▶ [Exercise details]: Could you tally the lines of the entries that carry the string "video"? Reply with the number and nothing more.

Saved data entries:
——
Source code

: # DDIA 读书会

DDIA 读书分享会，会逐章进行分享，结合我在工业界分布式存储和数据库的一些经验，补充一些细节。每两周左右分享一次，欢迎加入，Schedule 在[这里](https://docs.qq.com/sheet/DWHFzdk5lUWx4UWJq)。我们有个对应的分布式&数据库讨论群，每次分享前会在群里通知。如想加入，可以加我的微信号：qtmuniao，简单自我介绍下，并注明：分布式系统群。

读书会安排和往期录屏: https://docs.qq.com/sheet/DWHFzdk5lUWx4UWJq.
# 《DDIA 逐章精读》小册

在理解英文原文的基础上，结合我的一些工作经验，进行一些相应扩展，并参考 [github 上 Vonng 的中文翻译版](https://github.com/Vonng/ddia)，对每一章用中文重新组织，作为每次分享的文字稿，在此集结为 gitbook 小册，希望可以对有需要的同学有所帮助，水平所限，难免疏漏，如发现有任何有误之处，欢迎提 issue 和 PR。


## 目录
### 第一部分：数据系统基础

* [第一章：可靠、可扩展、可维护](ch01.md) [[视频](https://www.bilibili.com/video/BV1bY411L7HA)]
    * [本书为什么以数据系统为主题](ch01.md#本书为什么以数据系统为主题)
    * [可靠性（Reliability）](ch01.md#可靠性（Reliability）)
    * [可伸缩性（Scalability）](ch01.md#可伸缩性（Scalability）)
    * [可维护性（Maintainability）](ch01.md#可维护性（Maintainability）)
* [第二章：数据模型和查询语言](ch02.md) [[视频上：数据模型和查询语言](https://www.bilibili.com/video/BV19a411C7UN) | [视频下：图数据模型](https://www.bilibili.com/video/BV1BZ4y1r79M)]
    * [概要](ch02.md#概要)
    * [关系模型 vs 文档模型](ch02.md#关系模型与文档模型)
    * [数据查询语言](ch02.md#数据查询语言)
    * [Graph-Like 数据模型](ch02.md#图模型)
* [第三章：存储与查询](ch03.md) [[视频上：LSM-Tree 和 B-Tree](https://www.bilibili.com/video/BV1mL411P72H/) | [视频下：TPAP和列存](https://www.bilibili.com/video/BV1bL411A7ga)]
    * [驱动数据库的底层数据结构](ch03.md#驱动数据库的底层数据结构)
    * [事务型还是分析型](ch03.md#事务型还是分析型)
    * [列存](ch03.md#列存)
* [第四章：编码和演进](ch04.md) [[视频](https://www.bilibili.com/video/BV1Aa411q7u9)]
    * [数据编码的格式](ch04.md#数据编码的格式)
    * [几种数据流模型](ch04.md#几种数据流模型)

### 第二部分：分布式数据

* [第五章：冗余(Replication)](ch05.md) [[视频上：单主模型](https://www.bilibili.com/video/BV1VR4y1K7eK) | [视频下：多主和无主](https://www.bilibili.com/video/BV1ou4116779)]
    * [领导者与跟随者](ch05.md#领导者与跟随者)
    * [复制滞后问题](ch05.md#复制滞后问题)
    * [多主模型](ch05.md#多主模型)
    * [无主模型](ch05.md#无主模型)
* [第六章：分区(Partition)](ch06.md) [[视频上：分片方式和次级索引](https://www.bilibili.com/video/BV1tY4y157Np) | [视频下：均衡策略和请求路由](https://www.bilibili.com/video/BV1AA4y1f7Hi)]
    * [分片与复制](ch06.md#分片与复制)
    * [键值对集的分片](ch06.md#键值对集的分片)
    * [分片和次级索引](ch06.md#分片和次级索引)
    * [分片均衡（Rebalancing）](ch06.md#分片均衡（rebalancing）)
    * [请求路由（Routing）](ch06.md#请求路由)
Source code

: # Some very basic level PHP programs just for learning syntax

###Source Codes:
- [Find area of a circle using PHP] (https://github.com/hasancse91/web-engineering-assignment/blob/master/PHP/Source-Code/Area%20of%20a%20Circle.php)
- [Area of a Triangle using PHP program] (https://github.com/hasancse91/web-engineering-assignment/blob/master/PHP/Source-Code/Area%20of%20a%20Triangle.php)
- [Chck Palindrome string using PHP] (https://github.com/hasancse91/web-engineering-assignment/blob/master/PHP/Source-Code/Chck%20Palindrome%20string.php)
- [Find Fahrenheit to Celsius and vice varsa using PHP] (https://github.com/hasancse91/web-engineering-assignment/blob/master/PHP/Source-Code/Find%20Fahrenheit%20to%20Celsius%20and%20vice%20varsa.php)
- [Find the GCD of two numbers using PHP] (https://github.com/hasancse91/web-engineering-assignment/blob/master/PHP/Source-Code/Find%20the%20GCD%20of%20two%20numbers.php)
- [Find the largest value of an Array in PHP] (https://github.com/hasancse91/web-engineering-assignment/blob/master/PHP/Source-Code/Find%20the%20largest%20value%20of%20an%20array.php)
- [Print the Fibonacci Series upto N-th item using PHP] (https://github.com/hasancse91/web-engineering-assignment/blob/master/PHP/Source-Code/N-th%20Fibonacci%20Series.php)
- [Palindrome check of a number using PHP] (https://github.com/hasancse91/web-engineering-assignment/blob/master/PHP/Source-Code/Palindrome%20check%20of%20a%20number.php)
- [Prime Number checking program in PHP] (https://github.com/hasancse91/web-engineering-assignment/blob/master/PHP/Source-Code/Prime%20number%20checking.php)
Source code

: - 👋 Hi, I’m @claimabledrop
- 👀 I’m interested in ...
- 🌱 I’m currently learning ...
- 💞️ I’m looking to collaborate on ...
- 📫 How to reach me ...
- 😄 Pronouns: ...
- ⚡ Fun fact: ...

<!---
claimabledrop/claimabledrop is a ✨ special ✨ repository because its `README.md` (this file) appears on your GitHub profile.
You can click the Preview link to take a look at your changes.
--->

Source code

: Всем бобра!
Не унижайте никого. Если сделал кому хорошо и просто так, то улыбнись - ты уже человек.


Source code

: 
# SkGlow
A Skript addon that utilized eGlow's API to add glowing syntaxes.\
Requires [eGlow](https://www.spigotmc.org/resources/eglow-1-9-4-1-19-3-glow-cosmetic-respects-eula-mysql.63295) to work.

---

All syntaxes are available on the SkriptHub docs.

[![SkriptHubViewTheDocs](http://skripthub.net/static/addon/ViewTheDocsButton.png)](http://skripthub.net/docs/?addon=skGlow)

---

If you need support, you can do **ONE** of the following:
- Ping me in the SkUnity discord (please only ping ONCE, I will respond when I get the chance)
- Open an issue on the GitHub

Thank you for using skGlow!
——
▶ [Finished task]: 6